The plant it comes from is a succulent and does well indoors. By making a small cut in a leaf, you can squeeze out a gel that helps sooth burns and small cuts. Aloe plants like sandy, well-drained soil and lots of sun.
There are all sorts of varieties of mint, and most of them are easy to grow (and to keep alive). Depending on the variety you choose to grow, you can used the leaves in cooking and baking, or make tea. Most mints like partial shade and plenty of water, plus they grow year round.
Not only does lavender look nice inside, but it smells wonderful. The scent has also been known to reduce anxiety, encourage sleep, and repel insects. Of all the varieties, French lavender is best suited to indoor living.
It will need good drainage and lots of sun, to the point where you may have to move your plant outside for a short period to encourage blooms.

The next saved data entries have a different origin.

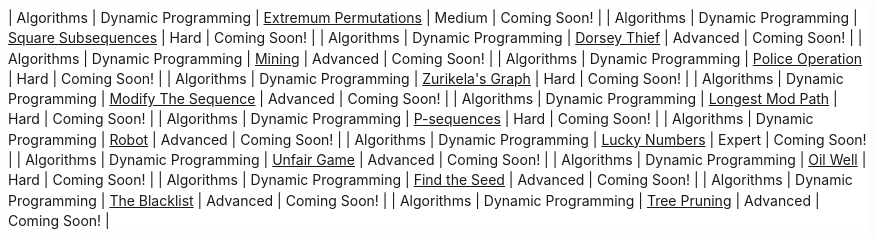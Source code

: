 | Algorithms |   Dynamic Programming   | [Extremum Permutations](https://www.hackerrank.com/challenges/extremum-permutations)                                                |   Medium   | Coming Soon!                                                                                                                                                              |
| Algorithms |   Dynamic Programming   | [Square Subsequences](https://www.hackerrank.com/challenges/square-subsequences)                                                    |    Hard    | Coming Soon!                                                                                                                                                              |
| Algorithms |   Dynamic Programming   | [Dorsey Thief](https://www.hackerrank.com/challenges/dorsey-thief)                                                                  |  Advanced  | Coming Soon!                                                                                                                                                              |
| Algorithms |   Dynamic Programming   | [Mining](https://www.hackerrank.com/challenges/mining)                                                                              |  Advanced  | Coming Soon!                                                                                                                                                              |
| Algorithms |   Dynamic Programming   | [Police Operation](https://www.hackerrank.com/challenges/police-operation)                                                          |    Hard    | Coming Soon!                                                                                                                                                              |
| Algorithms |   Dynamic Programming   | [Zurikela's Graph](https://www.hackerrank.com/challenges/zurikela)                                                                  |    Hard    | Coming Soon!                                                                                                                                                              |
| Algorithms |   Dynamic Programming   | [Modify The Sequence](https://www.hackerrank.com/challenges/modify-the-sequence)                                                    |  Advanced  | Coming Soon!                                                                                                                                                              |
| Algorithms |   Dynamic Programming   | [Longest Mod Path](https://www.hackerrank.com/challenges/longest-mod-path)                                                          |    Hard    | Coming Soon!                                                                                                                                                              |
| Algorithms |   Dynamic Programming   | [P-sequences](https://www.hackerrank.com/challenges/p-sequences)                                                                    |    Hard    | Coming Soon!                                                                                                                                                              |
| Algorithms |   Dynamic Programming   | [Robot](https://www.hackerrank.com/challenges/robot)                                                                                |  Advanced  | Coming Soon!                                                                                                                                                              |
| Algorithms |   Dynamic Programming   | [Lucky Numbers](https://www.hackerrank.com/challenges/lucky-numbers)                                                                |   Expert   | Coming Soon!                                                                                                                                                              |
| Algorithms |   Dynamic Programming   | [Unfair Game](https://www.hackerrank.com/challenges/unfair-game)                                                                    |  Advanced  | Coming Soon!                                                                                                                                                              |
| Algorithms |   Dynamic Programming   | [Oil Well](https://www.hackerrank.com/challenges/oil-well)                                                                          |    Hard    | Coming Soon!                                                                                                                                                              |
| Algorithms |   Dynamic Programming   | [Find the Seed](https://www.hackerrank.com/challenges/find-the-seed)                                                                |  Advanced  | Coming Soon!                                                                                                                                                              |
| Algorithms |   Dynamic Programming   | [The Blacklist](https://www.hackerrank.com/challenges/the-blacklist)                                                                |  Advanced  | Coming Soon!                                                                                                                                                              |
| Algorithms |   Dynamic Programming   | [Tree Pruning](https://www.hackerrank.com/challenges/tree-pruning)                                                                  |  Advanced  | Coming Soon!                                                                                                                                                              |
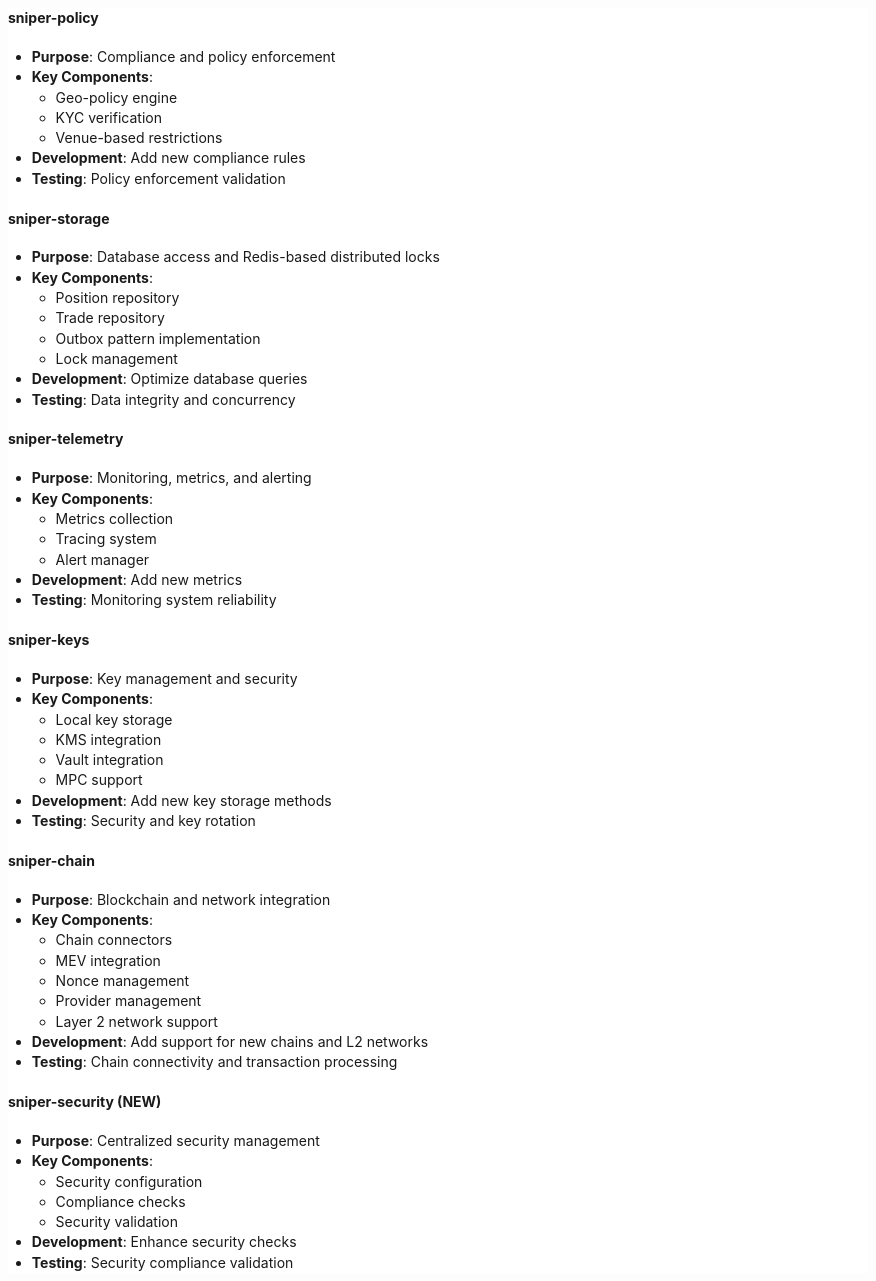 #### sniper-policy
- **Purpose**: Compliance and policy enforcement
- **Key Components**:
  - Geo-policy engine
  - KYC verification
  - Venue-based restrictions
- **Development**: Add new compliance rules
- **Testing**: Policy enforcement validation

#### sniper-storage
- **Purpose**: Database access and Redis-based distributed locks
- **Key Components**:
  - Position repository
  - Trade repository
  - Outbox pattern implementation
  - Lock management
- **Development**: Optimize database queries
- **Testing**: Data integrity and concurrency

#### sniper-telemetry
- **Purpose**: Monitoring, metrics, and alerting
- **Key Components**:
  - Metrics collection
  - Tracing system
  - Alert manager
- **Development**: Add new metrics
- **Testing**: Monitoring system reliability

#### sniper-keys
- **Purpose**: Key management and security
- **Key Components**:
  - Local key storage
  - KMS integration
  - Vault integration
  - MPC support
- **Development**: Add new key storage methods
- **Testing**: Security and key rotation

#### sniper-chain
- **Purpose**: Blockchain and network integration
- **Key Components**:
  - Chain connectors
  - MEV integration
  - Nonce management
  - Provider management
  - Layer 2 network support
- **Development**: Add support for new chains and L2 networks
- **Testing**: Chain connectivity and transaction processing

#### sniper-security (NEW)
- **Purpose**: Centralized security management
- **Key Components**:
  - Security configuration
  - Compliance checks
  - Security validation
- **Development**: Enhance security checks
- **Testing**: Security compliance validation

Thanks to the fact that they thrive in all sorts of conditions, spider plants are already a popular house plant, but they do have one benefit you may not be aware of: they’re especially good at reducing indoor air pollution.
Spider plants aren’t your thing? Try mother-in-law’s tongue, also called a snake plant or Saint George’s sword. These are also air-filtering champs, but deliver a much different look—they have long, straight leaves and can grow as tall as three feet.
They’re also very forgiving plants. They don’t mind low light and need to be watered infrequently.